I even managed to make it home without any blood flowing for a small wonder.

But maybe two hours after I'd showered, I realized that my right knee was starting to bother me — no, to hurt — quite a lot. Indeed, by the time I'd finished supper, maybe four hours after the game, I could barely bend my at all. Just sitting down in a chair required me to carefully position my left leg, sink to the seat, then manually swing /em> my right leg over and (more or less) into place. I could make it up stairs only with difficulty and down was painful indeed.

By the time I was ready for bed, I found it difficult to pull of my slippers and getting into bed required an elaborate maneouver that finally included Raven lifting and (slowly!) swinging the recalcitrant leg onto a cushion. She also, bless her, spent quite some time rubbing some kind of liniment into the joint and she barely complained when I swallowed a couple of ibuprofen.

Weird thing is, I couldn't tell you when the injury occurred. I didn't limp during the game, nor did I immediately afterward. Was it a twist? Did I get kicked? No idea, though a twist or sprain was my best guess, going on the assumption that I would have noticed a kick to the knee.

Regardless, though I didn't think it was a serious injury, I know that soft-tissue damage can take a very long time to heal. I was seriously concerned that I wouldn't be able to play this coming Sunday and the thought that I might miss the rest of the season worried at the back of my mind.

More depressing still was the thought that I was only just starting to get into some kind of decent shape and that this would be a huge set-back on that score.

All of which is to say that I am thrilled — thrilled!
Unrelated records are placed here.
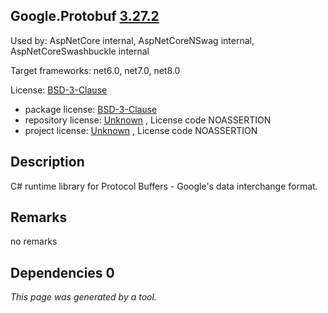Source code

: Google.Protobuf [3.27.2](https://www.nuget.org/packages/Google.Protobuf/3.27.2)
--------------------

Used by: AspNetCore internal, AspNetCoreNSwag internal, AspNetCoreSwashbuckle internal

Target frameworks: net6.0, net7.0, net8.0

License: [BSD-3-Clause](../../../../licenses/bsd-3-clause) 

- package license: [BSD-3-Clause](https://licenses.nuget.org/BSD-3-Clause) 
- repository license: [Unknown](https://github.com/protocolbuffers/protobuf.git) , License code NOASSERTION
- project license: [Unknown](https://github.com/protocolbuffers/protobuf) , License code NOASSERTION

Description
-----------
C# runtime library for Protocol Buffers - Google's data interchange format.

Remarks
-----------
no remarks


Dependencies 0
-----------


*This page was generated by a tool.*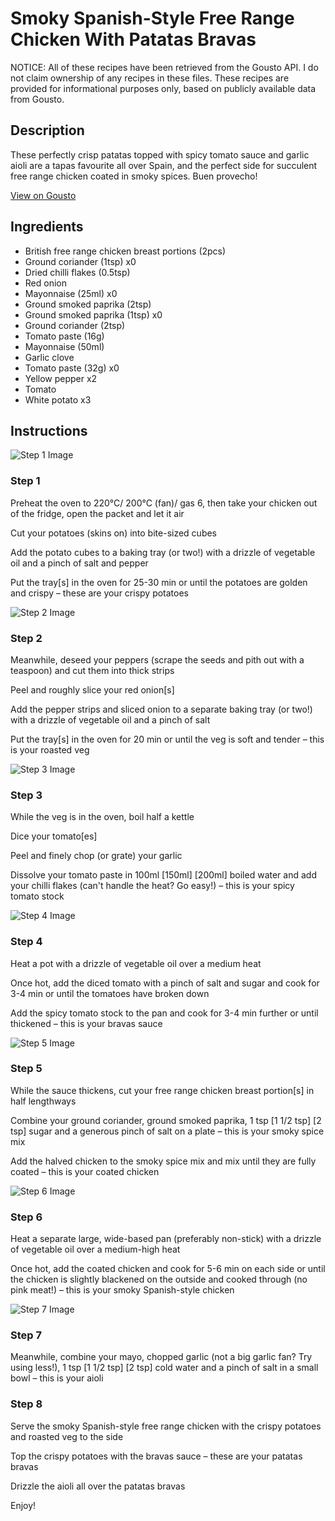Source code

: # Smoky Spanish-Style Free Range Chicken With Patatas Bravas

NOTICE: All of these recipes have been retrieved from the Gousto API. I do not claim ownership of any recipes in these files. These recipes are provided for informational purposes only, based on publicly available data from Gousto.

## Description

These perfectly crisp patatas topped with spicy tomato sauce and garlic aioli are a tapas favourite all over Spain, and the perfect side for succulent free range chicken coated in smoky spices. Buen provecho!

[View on Gousto](https://www.gousto.co.uk/recipes/cookbook/smoky-spanish-style-free-range-chicken-with-patatas-bravas)

## Ingredients

- British free range chicken breast portions (2pcs)
- Ground coriander (1tsp) x0
- Dried chilli flakes (0.5tsp)
- Red onion
- Mayonnaise (25ml) x0
- Ground smoked paprika (2tsp)
- Ground smoked paprika (1tsp) x0
- Ground coriander (2tsp)
- Tomato paste (16g)
- Mayonnaise (50ml)
- Garlic clove
- Tomato paste (32g) x0
- Yellow pepper x2
- Tomato
- White potato x3

## Instructions

![Step 1 Image](https://production-media.gousto.co.uk/cms/recipe-step-image/Step-1-1707825290365-x200.jpg)

### Step 1

Preheat the oven to 220°C/ 200°C (fan)/ gas 6, then take your chicken out of the fridge, open the packet and let it air

Cut your potatoes (skins on) into bite-sized cubes

Add the potato cubes to a baking tray (or two!) with a drizzle of vegetable oil and a pinch of salt and pepper

Put the tray[s] in the oven for 25-30 min or until the potatoes are golden and crispy – these are your crispy potatoes

![Step 2 Image](https://production-media.gousto.co.uk/cms/recipe-step-image/Step-2-1707825293483-x200.jpg)

### Step 2

Meanwhile, deseed your peppers (scrape the seeds and pith out with a teaspoon) and cut them into thick strips

Peel and roughly slice your red onion[s]

Add the pepper strips and sliced onion to a separate baking tray (or two!) with a drizzle of vegetable oil and a pinch of salt

Put the tray[s] in the oven for 20 min or until the veg is soft and tender – this is your roasted veg

![Step 3 Image](https://production-media.gousto.co.uk/cms/recipe-step-image/Step-3-1707825298092-x200.jpg)

### Step 3

While the veg is in the oven, boil half a kettle

Dice your tomato[es]

Peel and finely chop (or grate) your garlic

Dissolve your tomato paste in 100ml <span class="text-purple">[150ml]</span> <span class="text-danger">[200ml]</span> boiled water and add your chilli flakes (can't handle the heat? Go easy!) – this is your spicy tomato stock

![Step 4 Image](https://production-media.gousto.co.uk/cms/recipe-step-image/Step-4-1707825302106-x200.jpg)

### Step 4

Heat a pot with a drizzle of vegetable oil over a medium heat

Once hot, add the diced tomato with a pinch of salt and sugar and cook for 3-4 min or until the tomatoes have broken down

Add the spicy tomato stock to the pan and cook for 3-4 min further or until thickened – this is your bravas sauce

![Step 5 Image](https://production-media.gousto.co.uk/cms/recipe-step-image/Step-5-1707825305829-x200.jpg)

### Step 5

While the sauce thickens, cut your free range chicken breast portion[s] in half lengthways

Combine your ground coriander, ground smoked paprika, 1 tsp <span class="text-purple">[1 1/2 tsp]</span> <span class="text-danger">[2 tsp]</span> sugar and a generous pinch of salt on a plate – this is your smoky spice mix

Add the halved chicken to the smoky spice mix and mix until they are fully coated – this is your coated chicken

![Step 6 Image](https://production-media.gousto.co.uk/cms/recipe-step-image/Step-6-1707825309707-x200.jpg)

### Step 6

Heat a separate large, wide-based pan (preferably non-stick) with a drizzle of vegetable oil over a medium-high heat

Once hot, add the coated chicken and cook for 5-6 min on each side or until the chicken is slightly blackened on the outside and cooked through (no pink meat!) – this is your smoky Spanish-style chicken

![Step 7 Image](https://production-media.gousto.co.uk/cms/recipe-step-image/Step-7-1707825313508-x200.jpg)

### Step 7

Meanwhile, combine your mayo, chopped garlic (not a big garlic fan? Try using less!), 1 tsp <span class="text-purple">[1 1/2 tsp]</span> <span class="text-danger">[2 tsp]</span> cold water and a pinch of salt in a small bowl – this is your aioli

### Step 8

Serve the smoky Spanish-style free range chicken with the crispy potatoes and roasted veg to the side

Top the crispy potatoes with the bravas sauce – these are your patatas bravas

Drizzle the aioli all over the patatas bravas

Enjoy!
I tells ya — by the pace of the recovery.

Monday saw me still limping but in considerably less pain and, by days end, I was climbing the stairs almost normally and was able to get into bed knees first. Raven did the liniment rubbing again and this morning I awoke without a limp and barely even a twinge.
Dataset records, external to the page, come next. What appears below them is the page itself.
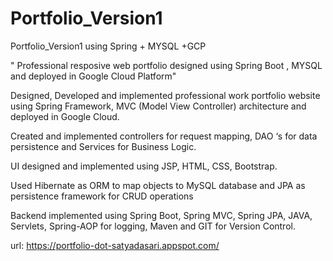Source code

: # Portfolio_Version1

Portfolio_Version1 using Spring + MYSQL +GCP

" Professional resposive web portfolio designed using Spring Boot , MYSQL and deployed in Google Cloud Platform"

Designed, Developed and implemented professional work portfolio website using Spring Framework, MVC (Model View Controller) architecture and deployed in Google Cloud.

Created and implemented controllers for request mapping, DAO ‘s for data persistence and Services for Business Logic. 

UI designed and implemented using JSP, HTML, CSS, Bootstrap.

Used Hibernate as ORM to map objects to MySQL database and JPA as persistence framework for CRUD operations

Backend implemented using Spring Boot, Spring MVC, Spring JPA, JAVA, Servlets, Spring-AOP for logging, Maven and GIT for Version Control.

url: https://portfolio-dot-satyadasari.appspot.com/
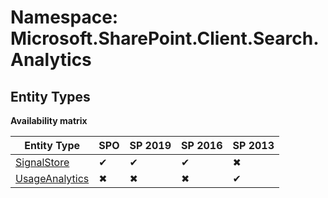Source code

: # Namespace: Microsoft.SharePoint.Client.Search.Analytics
## Entity Types

**Availability matrix**

Entity Type | SPO | SP 2019 | SP 2016 | SP 2013
----------|-----|---------|---------|--------
[SignalStore](./EntityTypes/SignalStore) | ✔ | ✔ | ✔ | ✖
[UsageAnalytics](./EntityTypes/UsageAnalytics) | ✖ | ✖ | ✖ | ✔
Suggesting a round of badminton tonight would probably be begging for trouble, but tomorrow ...? We'll see.

To say that I'm relieved is to put it very mildly indeed.

* * *

On the other hand, Livejournal has been down for at least 24 hours and I find myself jonesing quite badly for my reading list there. The Dreamwidth technology is just fine (more than fine in some ways), but the critical mass certainly is not.
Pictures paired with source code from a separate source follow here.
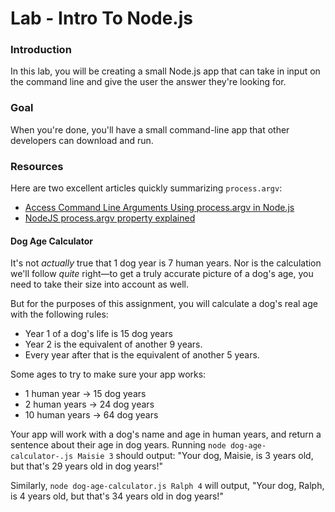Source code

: # Lab - Intro To Node.js

### Introduction

In this lab, you will be creating a small Node.js app that can take in input on the command line and give the user the answer they're looking for.

### Goal

When you're done, you'll have a small command-line app that other developers can download and run.

### Resources

Here are two excellent articles quickly summarizing `process.argv`:

- [Access Command Line Arguments Using process.argv in Node.js](https://www.webmound.com/nodejs-command-line-arguments/)
- [NodeJS process.argv property explained](https://sebhastian.com/nodejs-process-argv/)


#### Dog Age Calculator

It's not _actually_ true that 1 dog year is 7 human years. Nor is the calculation we'll follow _quite_ right—to get a truly accurate picture of a dog's age, you need to take their size into account as well.

But for the purposes of this assignment, you will calculate a dog's real age with the following rules:

- Year 1 of a dog's life is 15 dog years
- Year 2 is the equivalent of another 9 years.
- Every year after that is the equivalent of another 5 years.

Some ages to try to make sure your app works:

- 1 human year -> 15 dog years
- 2 human years -> 24 dog years
- 10 human years -> 64 dog years

Your app will work with a dog's name and age in human years, and return a sentence about their age in dog years. Running `node dog-age-calculator-.js Maisie 3` should output: "Your dog, Maisie, is 3 years old, but that's 29 years old in dog years!"

Similarly, `node dog-age-calculator.js Ralph 4` will output, "Your dog, Ralph, is 4 years old, but that's 34 years old in dog years!"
I signed up here as a precautionary measure, a year or two back when LJ peremptorily canceled a number of accounts for what, on freedom-of-speech grounds, seemed worrisome reasons, so DW's explicitly pro-free-speech philosophy was extremely appealing, as was (and is) its non-profit, cooperative business model and its very sensible, slow-growth planning. But I nevertheless find myself missing LJ badly on a personal level and also on a political one, since I learned, during the last denial of service attack, that LJ is one of the major remaining popular arenas for free speech in Russia, a country in sore need of same.

In truth, at least in terms of my own "friends" list, few are posting any more and fewer still (I think) are reading my posts, but I miss it and I miss the various feeds and communities I read there as well.